Pour la prise en charge des douleurs périphériques liées notamment aux ponctions de

montage, on a recours à une anesthésie locale transdermique souvent réalisée grâce à

l’Emla®. Dans notre groupe de patients, 20 utilisent l’Emla® soit 38,5%. Un patient utilise

une solution de xylocaïne. Quelques patients disent ne pas pouvoir supporter la ponction sans

anesthésique. D’autres ne peuvent utiliser l’Emla® pour des raisons médicales (allergie…) ou

bien car la douleur engendrée par la ponction est modérée voire inexistante, la douleur est

protectrice (elle met en éveil si un problème survient (claquage, aiguille engagée dans la paroi

du vaisseau…)).

Dans l’enquête n°3 (84), un protocole de mise en place d’une utilisation de pommade

anesthésiante est décidé en collaboration avec le patient qui doit mettre la pommade une heure

avant la ponction ; il a été constaté que la douleur lors de la ponction d’un nouveau montage

était généralement plus importante au cours des 5 ou 6 premières ponctions.
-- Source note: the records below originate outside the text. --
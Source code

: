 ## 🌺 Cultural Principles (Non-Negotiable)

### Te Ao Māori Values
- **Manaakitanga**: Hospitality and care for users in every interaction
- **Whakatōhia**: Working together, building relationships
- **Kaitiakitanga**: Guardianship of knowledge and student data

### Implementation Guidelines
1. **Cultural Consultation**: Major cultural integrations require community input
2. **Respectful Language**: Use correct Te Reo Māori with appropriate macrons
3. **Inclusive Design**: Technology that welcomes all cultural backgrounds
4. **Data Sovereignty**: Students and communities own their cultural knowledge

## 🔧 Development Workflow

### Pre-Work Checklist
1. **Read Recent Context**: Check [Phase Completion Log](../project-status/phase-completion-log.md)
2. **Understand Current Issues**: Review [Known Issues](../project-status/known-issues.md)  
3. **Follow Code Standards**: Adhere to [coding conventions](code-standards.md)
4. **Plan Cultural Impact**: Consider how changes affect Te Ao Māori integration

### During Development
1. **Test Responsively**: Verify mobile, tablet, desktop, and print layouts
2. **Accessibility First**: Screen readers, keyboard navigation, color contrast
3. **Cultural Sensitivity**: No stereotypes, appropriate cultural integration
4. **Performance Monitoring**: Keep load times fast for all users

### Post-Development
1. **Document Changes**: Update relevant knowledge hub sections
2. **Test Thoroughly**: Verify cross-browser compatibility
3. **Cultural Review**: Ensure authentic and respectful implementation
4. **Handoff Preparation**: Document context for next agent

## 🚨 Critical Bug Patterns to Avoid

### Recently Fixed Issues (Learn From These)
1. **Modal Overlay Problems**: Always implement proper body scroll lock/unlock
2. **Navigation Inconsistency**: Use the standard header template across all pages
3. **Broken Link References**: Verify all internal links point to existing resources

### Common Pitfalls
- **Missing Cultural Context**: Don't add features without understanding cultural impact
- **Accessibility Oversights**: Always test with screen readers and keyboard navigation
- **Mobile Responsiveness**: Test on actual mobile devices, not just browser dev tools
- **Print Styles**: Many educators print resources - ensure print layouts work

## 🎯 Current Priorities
Une étude réalisée sur 12 mois avec 7 patients hémodialysés ayant une fistule comme abord

vasculaire, démontre que le mélange lidocaïne-prilocaïne diminue la douleur et l’anxiété

relative à l’insertion des aiguilles dans la fistule, ceci en regard du niveau de douleur défini

avant le début de l’enquête (79).

L’intérêt de l’utilisation de l’Emla® a été décrit dans l’enquête suivante (86) : 81,25% des 32

patients du groupe ayant une moyenne d’âge de 73±8 ans utilisent l’Emla® contre 38,5%

dans notre groupe. 62% de ces patients utilisent le patch et 19% la pommade, le patch étant

plus facile à poser. Par contre, 67% des patients utilisant la pommade la trouvent plus efficace

car la surface anesthésiante d’un patch est insuffisante et il est impossible d’en appliquer 2, et

pour une fistule trop développée, la pommade revêt mieux la surface.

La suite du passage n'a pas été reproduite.